[[ INPUT DATA open ]]

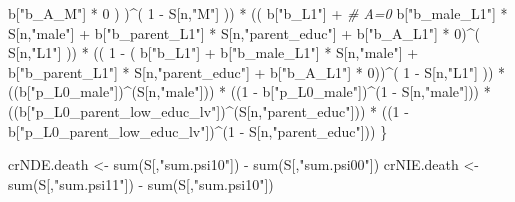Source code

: \documentclass[
]{book}
\newenvironment{Shaded}{\begin{snugshade}}{\end{snugshade}}
\newcommand{\CommentTok}[1]{\textcolor[rgb]{0.56,0.35,0.01}{\textit{#1}}}
\newcommand{\DecValTok}[1]{\textcolor[rgb]{0.00,0.00,0.81}{#1}}
\newcommand{\FunctionTok}[1]{\textcolor[rgb]{0.00,0.00,0.00}{#1}}
\newcommand{\NormalTok}[1]{#1}
\newcommand{\OtherTok}[1]{\textcolor[rgb]{0.56,0.35,0.01}{#1}}
\newcommand{\SpecialCharTok}[1]{\textcolor[rgb]{0.00,0.00,0.00}{#1}}
\newcommand{\StringTok}[1]{\textcolor[rgb]{0.31,0.60,0.02}{#1}}
\begin{document}
\begin{Shaded}
\begin{Highlighting}[]
\NormalTok{                b[}\StringTok{"b\_A\_M"}\NormalTok{] }\SpecialCharTok{*} \DecValTok{0}\NormalTok{ ) )}\SpecialCharTok{\^{}}\NormalTok{( }\DecValTok{1} \SpecialCharTok{{-}}\NormalTok{ S[n,}\StringTok{"M"}\NormalTok{] )) }\SpecialCharTok{*}
\NormalTok{      (( b[}\StringTok{"b\_L1"}\NormalTok{] }\SpecialCharTok{+}                                                            \CommentTok{\# A=0}
\NormalTok{           b[}\StringTok{"b\_male\_L1"}\NormalTok{] }\SpecialCharTok{*}\NormalTok{ S[n,}\StringTok{"male"}\NormalTok{] }\SpecialCharTok{+}  
\NormalTok{           b[}\StringTok{"b\_parent\_L1"}\NormalTok{] }\SpecialCharTok{*}\NormalTok{ S[n,}\StringTok{"parent\_educ"}\NormalTok{] }\SpecialCharTok{+}
\NormalTok{           b[}\StringTok{"b\_A\_L1"}\NormalTok{] }\SpecialCharTok{*} \DecValTok{0}\NormalTok{)}\SpecialCharTok{\^{}}\NormalTok{( S[n,}\StringTok{"L1"}\NormalTok{] )) }\SpecialCharTok{*}
\NormalTok{      (( }\DecValTok{1} \SpecialCharTok{{-}}\NormalTok{ ( b[}\StringTok{"b\_L1"}\NormalTok{] }\SpecialCharTok{+}
\NormalTok{                 b[}\StringTok{"b\_male\_L1"}\NormalTok{] }\SpecialCharTok{*}\NormalTok{ S[n,}\StringTok{"male"}\NormalTok{] }\SpecialCharTok{+}  
\NormalTok{                 b[}\StringTok{"b\_parent\_L1"}\NormalTok{] }\SpecialCharTok{*}\NormalTok{ S[n,}\StringTok{"parent\_educ"}\NormalTok{] }\SpecialCharTok{+}
\NormalTok{                 b[}\StringTok{"b\_A\_L1"}\NormalTok{] }\SpecialCharTok{*} \DecValTok{0}\NormalTok{))}\SpecialCharTok{\^{}}\NormalTok{( }\DecValTok{1} \SpecialCharTok{{-}}\NormalTok{ S[n,}\StringTok{"L1"}\NormalTok{] )) }\SpecialCharTok{*}
\NormalTok{      ((b[}\StringTok{"p\_L0\_male"}\NormalTok{])}\SpecialCharTok{\^{}}\NormalTok{(S[n,}\StringTok{"male"}\NormalTok{])) }\SpecialCharTok{*} 
\NormalTok{      ((}\DecValTok{1} \SpecialCharTok{{-}}\NormalTok{ b[}\StringTok{"p\_L0\_male"}\NormalTok{])}\SpecialCharTok{\^{}}\NormalTok{(}\DecValTok{1} \SpecialCharTok{{-}}\NormalTok{ S[n,}\StringTok{"male"}\NormalTok{])) }\SpecialCharTok{*} 
\NormalTok{      ((b[}\StringTok{"p\_L0\_parent\_low\_educ\_lv"}\NormalTok{])}\SpecialCharTok{\^{}}\NormalTok{(S[n,}\StringTok{"parent\_educ"}\NormalTok{])) }\SpecialCharTok{*}
\NormalTok{      ((}\DecValTok{1} \SpecialCharTok{{-}}\NormalTok{ b[}\StringTok{"p\_L0\_parent\_low\_educ\_lv"}\NormalTok{])}\SpecialCharTok{\^{}}\NormalTok{(}\DecValTok{1} \SpecialCharTok{{-}}\NormalTok{ S[n,}\StringTok{"parent\_educ"}\NormalTok{]))}
\NormalTok{    \}}
  
\NormalTok{  crNDE.death }\OtherTok{\textless{}{-}} \FunctionTok{sum}\NormalTok{(S[,}\StringTok{"sum.psi10"}\NormalTok{]) }\SpecialCharTok{{-}} \FunctionTok{sum}\NormalTok{(S[,}\StringTok{"sum.psi00"}\NormalTok{])}
\NormalTok{  crNIE.death }\OtherTok{\textless{}{-}} \FunctionTok{sum}\NormalTok{(S[,}\StringTok{"sum.psi11"}\NormalTok{]) }\SpecialCharTok{{-}} \FunctionTok{sum}\NormalTok{(S[,}\StringTok{"sum.psi10"}\NormalTok{])}
  

\end{Highlighting}
\end{Shaded}
\end{document}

[[ INPUT DATA closed ]]

**TASK INSTRUCTIONS**
Of the lines above, copy each that contains "newcommand".

**RESULT OF THE EXERCISE**
\newcommand{\CommentTok}[1]{\textcolor[rgb]{0.56,0.35,0.01}{\textit{#1}}}
\newcommand{\DecValTok}[1]{\textcolor[rgb]{0.00,0.00,0.81}{#1}}
\newcommand{\FunctionTok}[1]{\textcolor[rgb]{0.00,0.00,0.00}{#1}}
\newcommand{\NormalTok}[1]{#1}
\newcommand{\OtherTok}[1]{\textcolor[rgb]{0.56,0.35,0.01}{#1}}
\newcommand{\SpecialCharTok}[1]{\textcolor[rgb]{0.00,0.00,0.00}{#1}}
\newcommand{\StringTok}[1]{\textcolor[rgb]{0.31,0.60,0.02}{#1}}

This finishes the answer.